食の視点 これでメニューは大丈夫(6) 女性を狙え
◎目立ちたがり◎
「気をつけよう、甘い言葉と暗い道」という方面の“女性を狙え”ではなくて、フードサービスのターゲット、対象客層として女性を意識しようということだ。ファッションでも、飲食でも、映画・美術の分野でも、現在の流行、トレンドを満喫しているのは女性と子供なのだ。女性や子供の気を引けなければ、新製品の成功はない、と言えるほどなのだ。
女性は目につくものしか購入しない。目につくものの条件とは? 第一にパッケージなど外見の美しい目立つもの、可愛いもの。

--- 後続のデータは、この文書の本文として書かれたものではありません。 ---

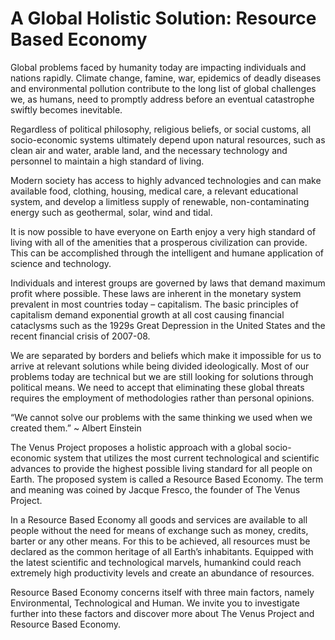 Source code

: # A Global Holistic Solution: Resource Based Economy
Global problems faced by humanity today are impacting individuals and nations rapidly. Climate change, famine, war, epidemics of deadly diseases and environmental pollution contribute to the long list of global challenges we, as humans, need to promptly address before an eventual catastrophe swiftly becomes inevitable.

Regardless of political philosophy, religious beliefs, or social customs, all socio-economic systems ultimately depend upon natural resources, such as clean air and water, arable land, and the necessary technology and personnel to maintain a high standard of living.

Modern society has access to highly advanced technologies and can make available food, clothing, housing, medical care, a relevant educational system, and develop a limitless supply of renewable, non-contaminating energy such as geothermal, solar, wind and tidal.

It is now possible to have everyone on Earth enjoy a very high standard of living with all of the amenities that a prosperous civilization can provide. This can be accomplished through the intelligent and humane application of science and technology.

Individuals and interest groups are governed by laws that demand maximum profit where possible. These laws are inherent in the monetary system prevalent in most countries today – capitalism. The basic principles of capitalism demand exponential growth at all cost causing financial cataclysms such as the 1929s Great Depression in the United States and the recent financial crisis of 2007-08.

We are separated by borders and beliefs which make it impossible for us to arrive at relevant solutions while being divided ideologically. Most of our problems today are technical but we are still looking for solutions through political means. We need to accept that eliminating these global threats requires the employment of methodologies rather than personal opinions.

“We cannot solve our problems with the same thinking we used when we created them.”
~ Albert Einstein

The Venus Project proposes a holistic approach with a global socio-economic system that utilizes the most current technological and scientific advances to provide the highest possible living standard for all people on Earth. The proposed system is called a Resource Based Economy. The term and meaning was coined by Jacque Fresco, the founder of The Venus Project.



In a Resource Based Economy all goods and services are available to all people without the need for means of exchange such as money, credits, barter or any other means. For this to be achieved, all resources must be declared as the common heritage of all Earth’s inhabitants. Equipped with the latest scientific and technological marvels, humankind could reach extremely high productivity levels and create an abundance of resources.

Resource Based Economy concerns itself with three main factors, namely Environmental, Technological and Human. We invite you to investigate further into these factors and discover more about The Venus Project and Resource Based Economy.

次が得なもの。
そして、いつもより安いとか、量が多くなっているとか、おまけが付いているなどの表示がついたもの。
最後に、知っているもの。マスコミ、テレビで宣伝していた、新聞の広告で見た、だれかが良いと言っていた‐‐などである。
◎反射神経◎
目につくものを、ほとんど反射的に買い求めてしまう女性の購買行動を、男性から見れば衝動買いというのだろうが、女性の中には家庭、自分、家族など守らなければならないものがたくさんあって、その守る意識の一つがこうした反射的購買行動につながるように思える。
というような心理学的背景説明はどうでもいいとして、現在の主要な対象顧客に女性をしっかりと入れておくこと、また女性の物を買う動機が、こうしたことからくるということを認識しておくと、メニュー開発に役に立つのだ。
料理内容だけでなく、メニュー表のデザインとか、盛付け、皿やフォークナイフの選定などにも役に立つ。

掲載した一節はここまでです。